GIVEN INFORMATION below:

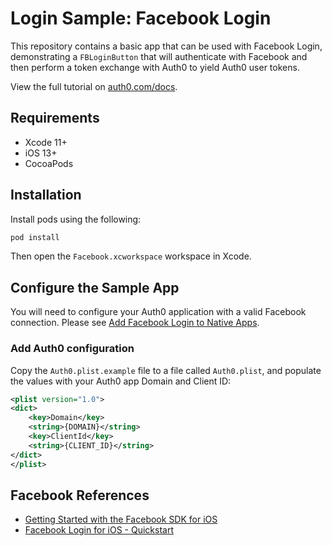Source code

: # Login Sample: Facebook Login

This repository contains a basic app that can be used with Facebook Login, demonstrating a `FBLoginButton` that will authenticate with Facebook and then perform a token exchange with Auth0 to yield Auth0 user tokens.

View the full tutorial on [auth0.com/docs](https://auth0.com/docs/quickstart/native/ios-swift-facebook-login).

## Requirements

- Xcode 11+
- iOS 13+
- CocoaPods

## Installation

Install pods using the following:

```sh
pod install
```

Then open the `Facebook.xcworkspace` workspace in Xcode.

## Configure the Sample App

You will need to configure your Auth0 application with a valid Facebook connection. Please see [Add Facebook Login to Native Apps](https://auth0.com/docs/connections/nativesocial/facebook).


### Add Auth0 configuration

Copy the `Auth0.plist.example` file to a file called `Auth0.plist`, and populate the values with your Auth0 app Domain and Client ID:

```xml
<plist version="1.0">
<dict>
    <key>Domain</key>
    <string>{DOMAIN}</string>
    <key>ClientId</key>
    <string>{CLIENT_ID}</string>
</dict>
</plist>
```

## Facebook References

- [Getting Started with the Facebook SDK for iOS](https://developers.facebook.com/docs/ios/getting-started/)
- [Facebook Login for iOS - Quickstart](https://developers.facebook.com/docs/facebook-login/ios)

End of GIVEN INFORMATION.

## REQUIREMENT
The records above are to be restated word for word, with every picture left out.

## ANSWER TO THE EXERCISE
Source code

: # Login Sample: Facebook Login

This repository contains a basic app that can be used with Facebook Login, demonstrating a `FBLoginButton` that will authenticate with Facebook and then perform a token exchange with Auth0 to yield Auth0 user tokens.

View the full tutorial on [auth0.com/docs](https://auth0.com/docs/quickstart/native/ios-swift-facebook-login).

## Requirements

- Xcode 11+
- iOS 13+
- CocoaPods

## Installation

Install pods using the following:

```sh
pod install
```

Then open the `Facebook.xcworkspace` workspace in Xcode.

## Configure the Sample App

You will need to configure your Auth0 application with a valid Facebook connection. Please see [Add Facebook Login to Native Apps](https://auth0.com/docs/connections/nativesocial/facebook).


### Add Auth0 configuration

Copy the `Auth0.plist.example` file to a file called `Auth0.plist`, and populate the values with your Auth0 app Domain and Client ID:

```xml
<plist version="1.0">
<dict>
    <key>Domain</key>
    <string>{DOMAIN}</string>
    <key>ClientId</key>
    <string>{CLIENT_ID}</string>
</dict>
</plist>
```

## Facebook References

- [Getting Started with the Facebook SDK for iOS](https://developers.facebook.com/docs/ios/getting-started/)
- [Facebook Login for iOS - Quickstart](https://developers.facebook.com/docs/facebook-login/ios)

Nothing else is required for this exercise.